Vêtu d’une blouse ouverte, sans boutons, d’un slip rouge vif et marchant pieds nus, il avançait en plein milieu de la rue piétonne : les touristes le regardaient… et oh, stupeur ! A la place de cet endroit du slip où aurait du s’ériger une bosse, s’élevait en fait une colonne de lumière d’au moins trente centimètres de hauteur, toute droite, pointée vers le ciel, et tout au bout de cette colonne de lumière, un petit halo phosphorescent, comme une auréole de saint.
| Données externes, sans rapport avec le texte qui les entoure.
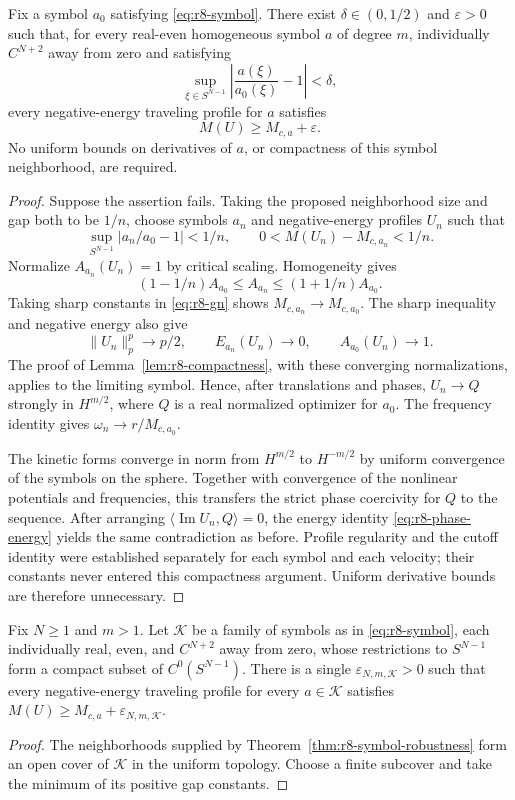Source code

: \begin{theorem}
\label{thm:r8-symbol-robustness}
Fix a symbol $a_0$ satisfying \eqref{eq:r8-symbol}.
There exist $\delta\in(0,1/2)$ and $\varepsilon>0$ such that, for every
real-even homogeneous symbol $a$ of degree $m$, individually
$C^{N+2}$ away from zero and satisfying
\[
 \sup_{\xi\in S^{N-1}}\left|\frac{a(\xi)}{a_0(\xi)}-1\right|
 <\delta,
\]
every negative-energy traveling profile for $a$ satisfies
\[
 M(U)\ge M_{c,a}+\varepsilon.
\]
No uniform bounds on derivatives of $a$, or compactness of this
symbol neighborhood, are required.
\end{theorem}
\begin{proof}
Suppose the assertion fails. Taking the proposed neighborhood size
and gap both to be $1/n$, choose symbols $a_n$ and
negative-energy profiles $U_n$ such that
\[
 \sup_{S^{N-1}}|a_n/a_0-1|<1/n,\qquad
 0<M(U_n)-M_{c,a_n}<1/n.
\]
Normalize $A_{a_n}(U_n)=1$ by critical scaling.
Homogeneity gives
\[
 (1-1/n)A_{a_0}\le A_{a_n}
 \le(1+1/n)A_{a_0}.
\]
Taking sharp constants in \eqref{eq:r8-gn} shows
$M_{c,a_n}\to M_{c,a_0}$.
The sharp inequality and negative energy also give
\[
 \|U_n\|_p^p\to p/2,\qquad E_{a_n}(U_n)\to0,\qquad
 A_{a_0}(U_n)\to1.
\]
The proof of Lemma~\ref{lem:r8-compactness}, with these converging
normalizations, applies to the limiting symbol. Hence, after
translations and phases, $U_n\to Q$ strongly in $H^{m/2}$,
where $Q$ is a real normalized optimizer for $a_0$.
The frequency identity gives $\omega_n\to r/M_{c,a_0}$.

The kinetic forms converge in norm from $H^{m/2}$ to $H^{-m/2}$
by uniform convergence of the symbols on the sphere.
Together with convergence of the nonlinear potentials and
frequencies, this transfers the strict phase coercivity for $Q$
to the sequence. After arranging
$\langle\operatorname{Im}U_n,Q\rangle=0$, the energy identity
\eqref{eq:r8-phase-energy} yields the same contradiction as before.
Profile regularity and the cutoff identity were established separately
for each symbol and each velocity; their constants never entered this
compactness argument. Uniform derivative bounds are therefore
unnecessary.
\end{proof}

\begin{proposition}\label{thm:r8-symbol-family}
Fix $N\ge1$ and $m>1$. Let $\mathcal K$ be a family of symbols
as in \eqref{eq:r8-symbol}, each individually real, even, and
$C^{N+2}$ away from zero, whose restrictions to $S^{N-1}$ form
a compact subset of $C^0(S^{N-1})$.
There is a single $\varepsilon_{N,m,\mathcal K}>0$ such that every
negative-energy traveling profile for every $a\in\mathcal K$
satisfies $M(U)\ge M_{c,a}+\varepsilon_{N,m,\mathcal K}$.
\end{proposition}
\begin{proof}
The neighborhoods supplied by
Theorem~\ref{thm:r8-symbol-robustness} form an open cover of
$\mathcal K$ in the uniform topology. Choose a finite subcover
and take the minimum of its positive gap constants.
\end{proof}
Toutes les filles et jeunes femmes qui passaient à proximité, et même de bedonnantes mémères, entraient devant le vieil homme en des transes inexprimables, semblaient se tordre de régal et de bien être sur le pavé… Elles voulaient toutes se saisir de cette colonne de lumière, se mettre à genoux et la lécher ; et le vieil homme, fort de cet attribut lumineux, se tordait lui aussi de plaisir et n’en finissait plus de soubresauts postillonnant d’étincelles, éclaboussant des visages épanouis.

Et dire que, trente ans plus tôt, avec un million de francs sur son compte en banque, trois villas sur la Côte d’Azur, deux mercédez et dix magazins de vêtements de luxe, il n’arrivait pas à faire frémir une vilaine naine rousse qui vendait des cacahètes sur une plage de prolétaires.

30 juillet 1997

Le kamikase

Tel un kamikase sur une piste cyclable, dans les dunes boisées entre les pins, les genêts et la bruyère, casquette visière en arrière, vitesse approximative 45/50 pour une vitesse autorisée de seulement 30 ; avec le chant des cigales, le murmure du vent dans les pins, c’est autant d’émoi et d’extases qu’en face d’un joli visage ou d’une élégante silhouette…

Si la vie est vraiment une expérience unique en son genre, et quelle expérience !... elle a parfois des petits secrets qui nous enchantent, et des attentes qui éclosent, pour peu que l’on regarde différemment, un bref instant.